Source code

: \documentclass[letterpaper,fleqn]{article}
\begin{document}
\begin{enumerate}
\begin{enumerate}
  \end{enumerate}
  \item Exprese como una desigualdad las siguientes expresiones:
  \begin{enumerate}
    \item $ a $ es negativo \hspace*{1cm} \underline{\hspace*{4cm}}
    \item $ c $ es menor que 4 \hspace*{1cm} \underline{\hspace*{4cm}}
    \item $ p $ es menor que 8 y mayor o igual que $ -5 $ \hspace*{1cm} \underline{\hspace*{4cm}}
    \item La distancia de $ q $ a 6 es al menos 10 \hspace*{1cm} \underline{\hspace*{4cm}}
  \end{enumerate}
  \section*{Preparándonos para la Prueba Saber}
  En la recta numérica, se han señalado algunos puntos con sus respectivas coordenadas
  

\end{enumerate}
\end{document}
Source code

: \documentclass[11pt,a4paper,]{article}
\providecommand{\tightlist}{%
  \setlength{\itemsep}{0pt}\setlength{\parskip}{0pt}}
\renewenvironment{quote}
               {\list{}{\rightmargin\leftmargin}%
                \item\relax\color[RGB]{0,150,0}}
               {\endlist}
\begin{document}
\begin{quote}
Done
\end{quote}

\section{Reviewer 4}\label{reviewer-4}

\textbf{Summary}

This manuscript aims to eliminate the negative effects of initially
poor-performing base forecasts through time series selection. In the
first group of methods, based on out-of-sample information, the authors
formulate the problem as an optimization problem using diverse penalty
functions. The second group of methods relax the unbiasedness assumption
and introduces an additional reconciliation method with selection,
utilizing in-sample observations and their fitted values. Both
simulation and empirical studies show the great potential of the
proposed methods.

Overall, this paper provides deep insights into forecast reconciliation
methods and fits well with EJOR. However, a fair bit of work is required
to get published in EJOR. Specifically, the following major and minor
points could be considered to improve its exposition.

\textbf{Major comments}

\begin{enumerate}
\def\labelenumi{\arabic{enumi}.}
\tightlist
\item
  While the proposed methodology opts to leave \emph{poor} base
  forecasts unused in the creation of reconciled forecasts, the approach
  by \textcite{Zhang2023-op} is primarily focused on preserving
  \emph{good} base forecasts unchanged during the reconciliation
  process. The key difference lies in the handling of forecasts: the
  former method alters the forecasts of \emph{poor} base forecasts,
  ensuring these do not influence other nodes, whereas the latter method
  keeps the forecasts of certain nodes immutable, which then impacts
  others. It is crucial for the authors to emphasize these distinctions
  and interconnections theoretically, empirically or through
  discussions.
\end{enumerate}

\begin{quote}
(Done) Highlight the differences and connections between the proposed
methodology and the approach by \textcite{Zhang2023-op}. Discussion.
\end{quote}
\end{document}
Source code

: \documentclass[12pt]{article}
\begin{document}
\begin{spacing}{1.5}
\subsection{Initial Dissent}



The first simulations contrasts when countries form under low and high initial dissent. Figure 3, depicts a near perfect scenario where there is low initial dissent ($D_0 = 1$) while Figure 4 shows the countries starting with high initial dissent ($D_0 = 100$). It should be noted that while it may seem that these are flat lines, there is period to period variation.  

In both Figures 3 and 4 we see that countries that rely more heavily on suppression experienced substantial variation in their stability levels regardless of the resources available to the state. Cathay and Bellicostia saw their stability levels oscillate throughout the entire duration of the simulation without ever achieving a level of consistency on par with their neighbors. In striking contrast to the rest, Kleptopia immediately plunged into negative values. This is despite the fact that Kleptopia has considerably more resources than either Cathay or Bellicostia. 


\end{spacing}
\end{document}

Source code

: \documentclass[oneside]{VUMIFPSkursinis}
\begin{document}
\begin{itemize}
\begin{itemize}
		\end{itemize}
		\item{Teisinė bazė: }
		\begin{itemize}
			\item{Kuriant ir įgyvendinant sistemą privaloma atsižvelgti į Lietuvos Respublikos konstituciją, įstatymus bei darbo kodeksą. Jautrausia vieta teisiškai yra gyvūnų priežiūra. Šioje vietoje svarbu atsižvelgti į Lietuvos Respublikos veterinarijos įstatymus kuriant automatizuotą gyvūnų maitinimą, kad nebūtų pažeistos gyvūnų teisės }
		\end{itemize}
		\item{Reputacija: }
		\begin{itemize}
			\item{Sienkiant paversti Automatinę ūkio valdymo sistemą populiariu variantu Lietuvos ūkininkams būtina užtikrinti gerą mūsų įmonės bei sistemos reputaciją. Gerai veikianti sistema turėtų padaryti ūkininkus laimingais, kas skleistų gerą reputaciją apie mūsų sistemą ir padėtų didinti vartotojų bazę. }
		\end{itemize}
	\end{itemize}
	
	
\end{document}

Exercise directions => Copy out the entire material exactly.

Exercise answer =>
Source code

: \documentclass[letterpaper,fleqn]{article}
\begin{document}
\begin{enumerate}
\begin{enumerate}
  \end{enumerate}
  \item Exprese como una desigualdad las siguientes expresiones:
  \begin{enumerate}
    \item $ a $ es negativo \hspace*{1cm} \underline{\hspace*{4cm}}
    \item $ c $ es menor que 4 \hspace*{1cm} \underline{\hspace*{4cm}}
    \item $ p $ es menor que 8 y mayor o igual que $ -5 $ \hspace*{1cm} \underline{\hspace*{4cm}}
    \item La distancia de $ q $ a 6 es al menos 10 \hspace*{1cm} \underline{\hspace*{4cm}}
  \end{enumerate}
  \section*{Preparándonos para la Prueba Saber}
  En la recta numérica, se han señalado algunos puntos con sus respectivas coordenadas
  

\end{enumerate}
\end{document}
Source code

: \documentclass[11pt,a4paper,]{article}
\providecommand{\tightlist}{%
  \setlength{\itemsep}{0pt}\setlength{\parskip}{0pt}}
\renewenvironment{quote}
               {\list{}{\rightmargin\leftmargin}%
                \item\relax\color[RGB]{0,150,0}}
               {\endlist}
\begin{document}
\begin{quote}
Done
\end{quote}

\section{Reviewer 4}\label{reviewer-4}

\textbf{Summary}

This manuscript aims to eliminate the negative effects of initially
poor-performing base forecasts through time series selection. In the
first group of methods, based on out-of-sample information, the authors
formulate the problem as an optimization problem using diverse penalty
functions. The second group of methods relax the unbiasedness assumption
and introduces an additional reconciliation method with selection,
utilizing in-sample observations and their fitted values. Both
simulation and empirical studies show the great potential of the
proposed methods.

Overall, this paper provides deep insights into forecast reconciliation
methods and fits well with EJOR. However, a fair bit of work is required
to get published in EJOR. Specifically, the following major and minor
points could be considered to improve its exposition.

\textbf{Major comments}

\begin{enumerate}
\def\labelenumi{\arabic{enumi}.}
\tightlist
\item
  While the proposed methodology opts to leave \emph{poor} base
  forecasts unused in the creation of reconciled forecasts, the approach
  by \textcite{Zhang2023-op} is primarily focused on preserving
  \emph{good} base forecasts unchanged during the reconciliation
  process. The key difference lies in the handling of forecasts: the
  former method alters the forecasts of \emph{poor} base forecasts,
  ensuring these do not influence other nodes, whereas the latter method
  keeps the forecasts of certain nodes immutable, which then impacts
  others. It is crucial for the authors to emphasize these distinctions
  and interconnections theoretically, empirically or through
  discussions.
\end{enumerate}

\begin{quote}
(Done) Highlight the differences and connections between the proposed
methodology and the approach by \textcite{Zhang2023-op}. Discussion.
\end{quote}
\end{document}
Source code

: \documentclass[12pt]{article}
\begin{document}
\begin{spacing}{1.5}
\subsection{Initial Dissent}



The first simulations contrasts when countries form under low and high initial dissent. Figure 3, depicts a near perfect scenario where there is low initial dissent ($D_0 = 1$) while Figure 4 shows the countries starting with high initial dissent ($D_0 = 100$). It should be noted that while it may seem that these are flat lines, there is period to period variation.  

In both Figures 3 and 4 we see that countries that rely more heavily on suppression experienced substantial variation in their stability levels regardless of the resources available to the state. Cathay and Bellicostia saw their stability levels oscillate throughout the entire duration of the simulation without ever achieving a level of consistency on par with their neighbors. In striking contrast to the rest, Kleptopia immediately plunged into negative values. This is despite the fact that Kleptopia has considerably more resources than either Cathay or Bellicostia. 


\end{spacing}
\end{document}

Source code

: \documentclass[oneside]{VUMIFPSkursinis}
\begin{document}
\begin{itemize}
\begin{itemize}
		\end{itemize}
		\item{Teisinė bazė: }
		\begin{itemize}
			\item{Kuriant ir įgyvendinant sistemą privaloma atsižvelgti į Lietuvos Respublikos konstituciją, įstatymus bei darbo kodeksą. Jautrausia vieta teisiškai yra gyvūnų priežiūra. Šioje vietoje svarbu atsižvelgti į Lietuvos Respublikos veterinarijos įstatymus kuriant automatizuotą gyvūnų maitinimą, kad nebūtų pažeistos gyvūnų teisės }
		\end{itemize}
		\item{Reputacija: }
		\begin{itemize}
			\item{Sienkiant paversti Automatinę ūkio valdymo sistemą populiariu variantu Lietuvos ūkininkams būtina užtikrinti gerą mūsų įmonės bei sistemos reputaciją. Gerai veikianti sistema turėtų padaryti ūkininkus laimingais, kas skleistų gerą reputaciją apie mūsų sistemą ir padėtų didinti vartotojų bazę. }
		\end{itemize}
	\end{itemize}
	
	
\end{document}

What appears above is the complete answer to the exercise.